### Task description
Which of the lines below include "exercise"? Each one should be copied out.

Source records
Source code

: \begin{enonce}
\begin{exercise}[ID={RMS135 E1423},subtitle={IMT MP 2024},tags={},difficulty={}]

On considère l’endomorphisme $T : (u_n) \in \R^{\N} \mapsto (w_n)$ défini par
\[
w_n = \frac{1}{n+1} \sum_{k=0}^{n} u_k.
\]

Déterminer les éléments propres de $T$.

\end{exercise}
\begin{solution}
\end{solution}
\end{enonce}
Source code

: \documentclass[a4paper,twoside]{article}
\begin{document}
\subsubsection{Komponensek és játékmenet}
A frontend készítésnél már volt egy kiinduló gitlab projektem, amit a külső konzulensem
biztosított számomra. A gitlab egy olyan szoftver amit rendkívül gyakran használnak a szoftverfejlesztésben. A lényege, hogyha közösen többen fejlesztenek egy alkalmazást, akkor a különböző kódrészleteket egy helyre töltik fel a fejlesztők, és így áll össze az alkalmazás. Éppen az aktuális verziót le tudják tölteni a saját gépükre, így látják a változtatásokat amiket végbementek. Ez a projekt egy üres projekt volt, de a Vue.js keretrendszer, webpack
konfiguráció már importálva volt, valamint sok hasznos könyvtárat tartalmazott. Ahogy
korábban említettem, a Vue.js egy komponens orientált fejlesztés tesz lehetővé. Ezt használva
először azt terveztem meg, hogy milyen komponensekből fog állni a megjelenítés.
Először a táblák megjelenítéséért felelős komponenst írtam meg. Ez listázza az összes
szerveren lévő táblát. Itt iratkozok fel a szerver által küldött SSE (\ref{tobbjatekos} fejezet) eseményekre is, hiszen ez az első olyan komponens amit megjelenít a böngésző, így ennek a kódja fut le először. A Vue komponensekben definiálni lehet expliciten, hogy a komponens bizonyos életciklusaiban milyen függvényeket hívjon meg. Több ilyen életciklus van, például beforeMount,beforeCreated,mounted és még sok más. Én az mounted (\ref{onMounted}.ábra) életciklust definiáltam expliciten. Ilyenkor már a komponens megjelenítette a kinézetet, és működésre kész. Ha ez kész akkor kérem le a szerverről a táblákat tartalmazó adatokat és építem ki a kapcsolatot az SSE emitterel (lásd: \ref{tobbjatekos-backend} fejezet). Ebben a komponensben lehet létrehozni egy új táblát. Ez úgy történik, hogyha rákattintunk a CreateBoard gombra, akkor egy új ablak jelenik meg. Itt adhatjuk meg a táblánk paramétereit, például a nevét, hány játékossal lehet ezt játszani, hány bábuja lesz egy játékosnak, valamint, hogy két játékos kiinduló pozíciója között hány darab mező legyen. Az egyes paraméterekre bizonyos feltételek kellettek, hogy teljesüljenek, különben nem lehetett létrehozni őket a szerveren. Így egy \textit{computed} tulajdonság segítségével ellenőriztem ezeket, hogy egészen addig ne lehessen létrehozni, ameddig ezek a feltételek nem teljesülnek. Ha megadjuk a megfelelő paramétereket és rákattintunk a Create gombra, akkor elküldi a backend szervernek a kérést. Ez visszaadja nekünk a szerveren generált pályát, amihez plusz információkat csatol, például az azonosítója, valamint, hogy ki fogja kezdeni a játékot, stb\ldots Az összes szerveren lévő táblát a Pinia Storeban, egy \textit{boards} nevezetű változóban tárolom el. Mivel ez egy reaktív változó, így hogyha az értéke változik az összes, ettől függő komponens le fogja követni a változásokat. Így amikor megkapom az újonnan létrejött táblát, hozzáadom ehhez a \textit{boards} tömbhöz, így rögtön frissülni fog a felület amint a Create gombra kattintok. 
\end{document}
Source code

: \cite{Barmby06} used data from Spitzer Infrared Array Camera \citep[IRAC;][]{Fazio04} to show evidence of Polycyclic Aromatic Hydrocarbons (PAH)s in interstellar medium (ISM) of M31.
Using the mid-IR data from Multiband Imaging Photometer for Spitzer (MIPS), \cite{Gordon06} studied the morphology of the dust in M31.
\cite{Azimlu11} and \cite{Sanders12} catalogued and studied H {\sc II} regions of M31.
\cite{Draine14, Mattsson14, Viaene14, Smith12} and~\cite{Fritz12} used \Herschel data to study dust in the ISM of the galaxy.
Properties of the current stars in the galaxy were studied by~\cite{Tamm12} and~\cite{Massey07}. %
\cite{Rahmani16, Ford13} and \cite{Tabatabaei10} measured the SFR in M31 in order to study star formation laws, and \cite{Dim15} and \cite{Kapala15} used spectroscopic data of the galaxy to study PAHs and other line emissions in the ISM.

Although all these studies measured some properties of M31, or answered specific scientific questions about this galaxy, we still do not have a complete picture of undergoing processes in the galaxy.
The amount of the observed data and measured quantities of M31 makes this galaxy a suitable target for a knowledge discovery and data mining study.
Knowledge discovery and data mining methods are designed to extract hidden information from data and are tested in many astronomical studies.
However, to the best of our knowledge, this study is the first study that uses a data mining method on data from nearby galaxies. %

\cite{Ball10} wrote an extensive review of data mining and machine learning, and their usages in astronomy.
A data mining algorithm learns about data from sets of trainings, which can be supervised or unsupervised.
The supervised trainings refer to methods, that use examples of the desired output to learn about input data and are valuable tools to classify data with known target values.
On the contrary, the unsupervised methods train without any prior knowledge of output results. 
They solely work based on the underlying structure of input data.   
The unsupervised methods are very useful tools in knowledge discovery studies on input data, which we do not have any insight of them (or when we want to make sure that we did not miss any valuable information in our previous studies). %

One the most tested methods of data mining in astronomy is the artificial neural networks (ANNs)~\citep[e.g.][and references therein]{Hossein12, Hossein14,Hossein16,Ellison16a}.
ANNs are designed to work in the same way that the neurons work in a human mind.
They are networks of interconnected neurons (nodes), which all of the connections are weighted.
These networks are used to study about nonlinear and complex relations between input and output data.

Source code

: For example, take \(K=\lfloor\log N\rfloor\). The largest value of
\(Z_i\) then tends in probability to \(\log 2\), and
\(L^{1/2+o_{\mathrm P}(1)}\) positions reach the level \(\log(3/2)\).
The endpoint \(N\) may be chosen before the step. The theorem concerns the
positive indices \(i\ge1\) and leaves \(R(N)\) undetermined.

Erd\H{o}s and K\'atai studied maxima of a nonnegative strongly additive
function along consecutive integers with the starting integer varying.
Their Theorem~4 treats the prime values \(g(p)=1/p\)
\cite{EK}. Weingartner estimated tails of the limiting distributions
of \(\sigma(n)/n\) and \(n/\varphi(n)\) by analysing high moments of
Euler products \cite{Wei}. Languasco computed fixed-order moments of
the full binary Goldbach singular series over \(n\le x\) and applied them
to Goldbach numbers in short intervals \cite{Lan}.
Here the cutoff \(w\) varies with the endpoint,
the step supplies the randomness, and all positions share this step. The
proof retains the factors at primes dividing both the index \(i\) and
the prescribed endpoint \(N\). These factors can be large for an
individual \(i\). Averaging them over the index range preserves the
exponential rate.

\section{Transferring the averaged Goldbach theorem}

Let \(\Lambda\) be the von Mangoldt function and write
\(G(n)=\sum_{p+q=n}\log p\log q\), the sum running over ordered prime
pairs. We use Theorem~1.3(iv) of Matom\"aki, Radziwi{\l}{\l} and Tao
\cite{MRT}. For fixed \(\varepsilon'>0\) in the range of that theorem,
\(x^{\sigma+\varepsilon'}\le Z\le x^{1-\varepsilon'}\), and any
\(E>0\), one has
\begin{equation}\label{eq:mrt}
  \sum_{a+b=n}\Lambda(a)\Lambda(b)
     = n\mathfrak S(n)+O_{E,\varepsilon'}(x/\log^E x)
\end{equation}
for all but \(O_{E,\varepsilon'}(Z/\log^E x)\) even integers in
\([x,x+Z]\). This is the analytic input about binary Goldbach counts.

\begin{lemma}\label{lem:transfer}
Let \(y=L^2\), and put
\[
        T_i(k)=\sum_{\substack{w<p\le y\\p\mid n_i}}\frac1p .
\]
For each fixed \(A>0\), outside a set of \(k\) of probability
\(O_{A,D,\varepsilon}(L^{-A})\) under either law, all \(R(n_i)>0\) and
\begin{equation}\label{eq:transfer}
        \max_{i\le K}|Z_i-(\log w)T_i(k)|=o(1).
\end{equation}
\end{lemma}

### Task result
\begin{exercise}[ID={RMS135 E1423},subtitle={IMT MP 2024},tags={},difficulty={}]
\end{exercise}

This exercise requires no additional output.